We also developed Adaptive Time Filtering (ATF) up-sampling which up-samples any digital signal – such as CD’s 16bit 44.1Khz - to a 24bit, 384Khz signal which presents a much more accurate audio soundwave
2008 also saw the release of the new DacMagic which swiftly became the ‘go-to’ hi-fi upgrade setting the standard for stand-alone DACs. It came at the right time too, as from here on we’ve seen a DAC resurgence that’s still alive and kicking today.
Another proprietary technology we introduced to our products were the hybrid BMR (Balanced Mode Radiator) Drivers used first in our Minx Min10 and Min20 satellite speakers in 2010. BRM technology uses a single, flat panel to produce an ultra-wide range of frequencies, eliminating the need for a separate tweeter.
We still use the BMR Drivers today in many of our wireless speakers, loudspeakers and our 3rd generation Min12 and 22 satellite speakers. We applied them to our new Aero speaker range which won “What Hi-Fi?

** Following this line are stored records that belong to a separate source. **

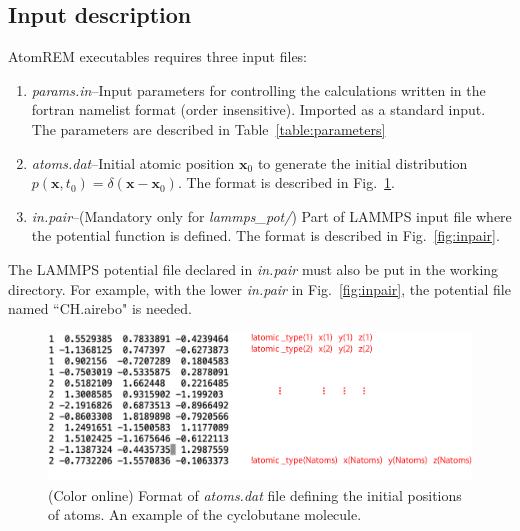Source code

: \documentclass[preprint,12pt]{elsarticle}
\begin{document}
\subsection{Input description}
AtomREM executables requires three input files:
\begin{enumerate}
\item
{\it params.in}--Input parameters for controlling the calculations written in the fortran namelist format (order insensitive). Imported as a standard input. The parameters are described in Table~\ref{table:parameters}

\item
{\it atoms.dat}--Initial atomic position ${\bm x}_{0}$ to generate the initial distribution $p({\bm x}, t_{0})=\delta({\bm x}-{\bm x}_{0})$. The format is described in Fig.~\ref{fig:atomsdat}.

\item
{\it in.pair}--(Mandatory only for {\it lammps\_pot/}) Part of LAMMPS input file where the potential function is defined. The format is described in Fig.~\ref{fig:inpair}.
\end{enumerate}
The LAMMPS potential file declared in {\it in.pair} must also be put in the working directory. For example, with the lower {\it in.pair} in Fig.~\ref{fig:inpair}, the potential file named ``CH.airebo" is needed.

\begin{figure}[!t]
 \begin{center}
 \includegraphics[scale=0.5]{atoms_dat.pdf}
  \caption{(Color online)  Format of {\it atoms.dat} file defining the initial positions of atoms. An example of the cyclobutane molecule.}
  \label{fig:atomsdat}
 \end{center}
\end{figure}
\end{document}
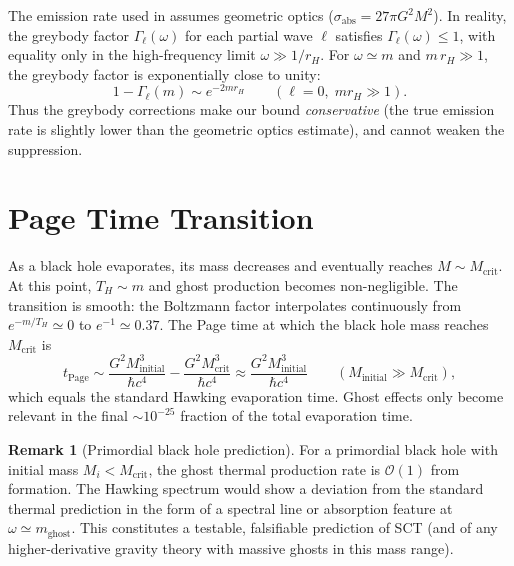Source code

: \documentclass[11pt,a4paper]{article}
\newcommand{\order}{\mathcal{O}}
\newcommand{\Mcrit}{M_{\mathrm{crit}}}
\newcommand{\mghost}{m_{\mathrm{ghost}}}
\newcommand{\Thr}{T_{\!\scriptscriptstyle H}}
\theoremstyle{plain}
\theoremstyle{definition}
\newtheorem{remark}[theorem]{Remark}
\begin{document}
The emission rate used in  assumes geometric
optics ($\sigma_{\mathrm{abs}} = 27\pi G^2 M^2$).  In reality, the
greybody factor $\Gamma_\ell(\omega)$ for each partial wave $\ell$
satisfies $\Gamma_\ell(\omega) \leq 1$, with equality only in the
high-frequency limit $\omega \gg 1/r_H$.  For $\omega \simeq m$ and
$m\,r_H \gg 1$, the greybody factor is exponentially close to unity:
\begin{equation}
  1 - \Gamma_\ell(m) \sim e^{-2m r_H}
  \qquad (\ell = 0,\;m r_H \gg 1).
\end{equation}
Thus the greybody corrections make our bound \emph{conservative}
(the true emission rate is slightly lower than the geometric optics
estimate), and cannot weaken the suppression.


\section{Page Time Transition}\label{sec:page_time}

As a black hole evaporates, its mass decreases and eventually reaches
$M \sim \Mcrit$.  At this point, $\Thr \sim m$ and ghost production
becomes non-negligible.  The transition is smooth: the Boltzmann
factor interpolates continuously from $e^{-m/\Thr} \simeq 0$ to
$e^{-1} \simeq 0.37$.  The Page time at which the black hole mass
reaches $\Mcrit$ is
\begin{equation}\label{eq:t_page}
  t_{\mathrm{Page}}
  \sim \frac{G^2 M_{\mathrm{initial}}^3}{\hbar c^4}
  - \frac{G^2 \Mcrit^3}{\hbar c^4}
  \approx \frac{G^2 M_{\mathrm{initial}}^3}{\hbar c^4}
  \qquad (M_{\mathrm{initial}} \gg \Mcrit),
\end{equation}
which equals the standard Hawking evaporation time.  Ghost effects
only become relevant in the final $\sim 10^{-25}$ fraction of the
total evaporation time.

\begin{remark}[Primordial black hole prediction]\label{rem:pbh}
  For a primordial black hole with initial mass $M_i < \Mcrit$, the
  ghost thermal production rate is $\order(1)$ from formation.  The
  Hawking spectrum would show a deviation from the standard thermal
  prediction in the form of a spectral line or absorption feature at
  $\omega \simeq \mghost$.  This constitutes a testable, falsifiable
  prediction of SCT (and of any higher-derivative gravity theory with
  massive ghosts in this mass range).
\end{remark}
\end{document}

Sound and Vision’s Best Speaker Package of the Year” award in both 2013 and 2014. The Aeromax range followed suit using new BMR drivers, improved cabinets and upgraded crossovers.
2011 was another landmark year for Cambridge Audio with the introduction of the NP30, our first Network Music Player, and the first to use our own meticulously built StreamMagic streaming platform. This platform continues to be developed and has won five What Hi-fi Awards, most recently including the 851N and CXN streamers.
By now we had established ourselves in the traditional world of hi-fi and home cinema, but 2013 saw us take a bold step away from the latter to take on the world of wireless speakers. Our Minx Air speakers were one of the first to be able to play music using three different wireless connection methods: Bluetooth, Airplay and Internet Radio. The portable Minx Go Bluetooth speaker shortly followed, becoming our fastest selling product to date. Since then our wireless range has expanded with several award winning wireless speakers, TV soundbars and soundbases
2015 saw the release of our most celebrated and award winning hi-fi range, the CX series. What Hi-Fi? awarded us 5 star reviews across the range, Product of the Year awards for the CXA60 integrated amplifier and CXN streamer AND a Best Buy award for the CXC CD Transport – not a bad haul, especially as the CXA60 and CXN picked up further What HiFi? Awards a year later in 2016.
Designed in Britain
All of our design process is carried out by our engineering teams in London and Cambridge.
Cambridge Audio proprietary technologies are only found in our own products and our quest for the truest and most faithful reproduction is as important today as it was in the beginning
As well as creating our own technologies, we achieve this sound by identifying the best possible components for the job and then fanatically fine-tuning them so that nothing comes between you and your music.
Our focus is to make your music sound exactly as it was made to be heard so you too can enjoy Great British Sound.